I am having a really hard time with this new fangled album by Ray LaMontagne. Producer Dan Auerbach wandered in and Black Keyed the guy under layers of psychedelia, echo chambered voices and murky sound. And LaMontagne's voice, a buttery tenor that threads a needle between James Taylor and Van Morrison, is held back on the bulk of "Supernova." Ray has such a naturally beautiful voice, it seems a waste to have him sing in whispers and, on "Airwaves," gasping and gulping like a drowning man.

Fortunately, it's Ray's talents that save "Supernova" from being a total bow-wow. The title track rides Ray's singer-songwriter skills with a nifty hook, and he gets to sing in his full voice. The opener, "Lavender" successfully nicks from The Zombies' "Time Of The Season," but finds Ray's voice buried in whispers and reverb.

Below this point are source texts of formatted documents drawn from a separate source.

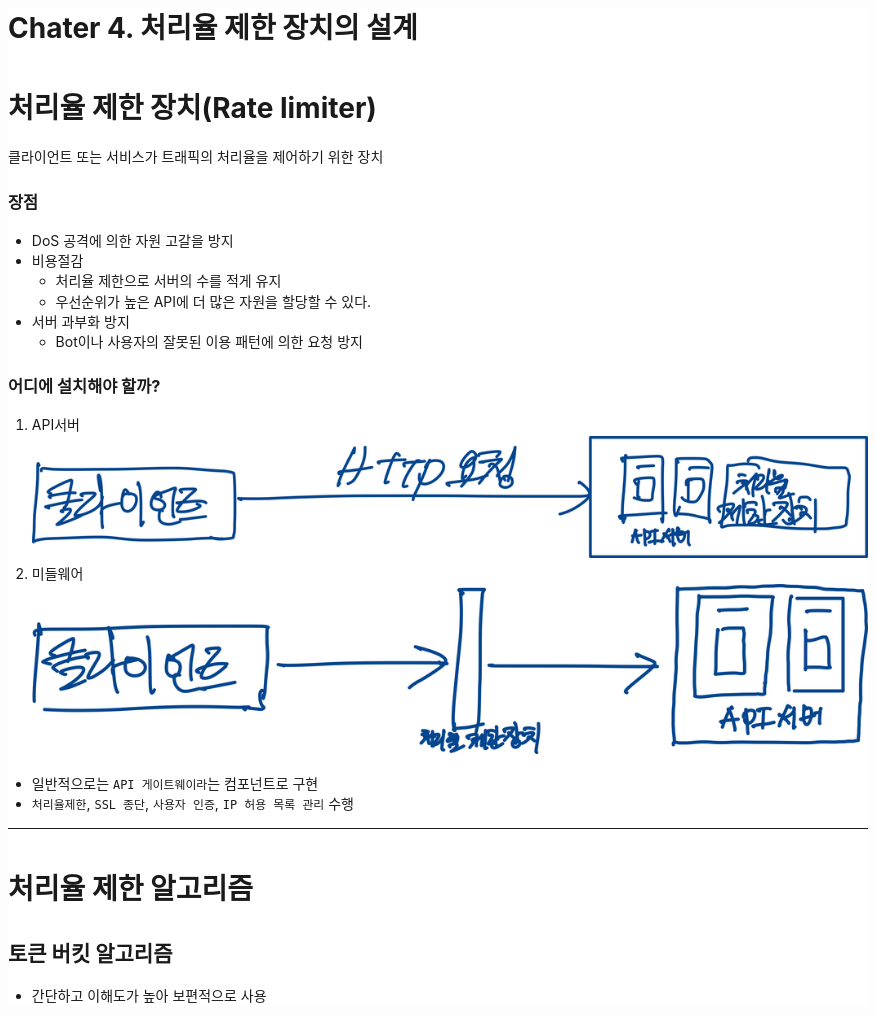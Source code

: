 # Chater 4. 처리율 제한 장치의 설계

# 처리율 제한 장치(Rate limiter)
  클라이언트 또는 서비스가 트래픽의 처리율을 제어하기 위한 장치

### 장점
- DoS 공격에 의한 자원 고갈을 방지
- 비용절감
  - 처리율 제한으로 서버의 수를 적게 유지
  - 우선순위가 높은 API에 더 많은 자원을 할당할 수 있다.
- 서버 과부화 방지
  - Bot이나 사용자의 잘못된 이용 패턴에 의한 요청 방지

### 어디에 설치해야 할까?
1. API서버
   ![1.png](../%EB%8C%80%EA%B7%9C%EB%AA%A8%20%EC%8B%9C%EC%8A%A4%ED%85%9C%20%EC%84%A4%EA%B3%84%20%EA%B8%B0%EC%B4%88/img/ch4/1.png)
2. 미들웨어
   ![2.png](../%EB%8C%80%EA%B7%9C%EB%AA%A8%20%EC%8B%9C%EC%8A%A4%ED%85%9C%20%EC%84%A4%EA%B3%84%20%EA%B8%B0%EC%B4%88/img/ch4/2.png)
- 일반적으로는 `API 게이트웨이라`는 컴포넌트로 구현
- `처리율제한`, `SSL 종단`, `사용자 인증`, `IP 허용 목록 관리` 수행

--- 
# 처리율 제한 알고리즘

## 토큰 버킷 알고리즘
- 간단하고 이해도가 높아 보편적으로 사용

If you're looking for a reason why fans of the guy (I've been a fan since seeing him at the Newport Folk Festival right after "Trouble" was released) have viewed him as a vanguard of the new singer-songwriters, "Supernova's" closing song makes the case. "Drive In Movies" finds Ray wondering about his past, when he and his friends hung out stealing smokes and being "the guy that breaks all the rules, but the cops let him go because they think that he's cool," before admitting that he's old enough to have to buy his cigarettes and whiskey and gaze upon the empty space where his Drive-In used to be. Again, it's also one of the songs where Ray's voice is allowed to rise above the convoluted production and shimmer the way it's supposed to. In fact, as far as the songwriting is concerned, everything here had the potential to come out as great. But there's that production issue again...

I'm a fan of both Ray and The Black Keys, but this was not a match made in heaven. After the fine and even at times funky "God Willin' and The Creek Don't Rise," "Supernova" feels like a miscalculation. If he tours, I hope Ray keeps the Pariah Dogs from his last album on stage and lets these songs take a more natural course.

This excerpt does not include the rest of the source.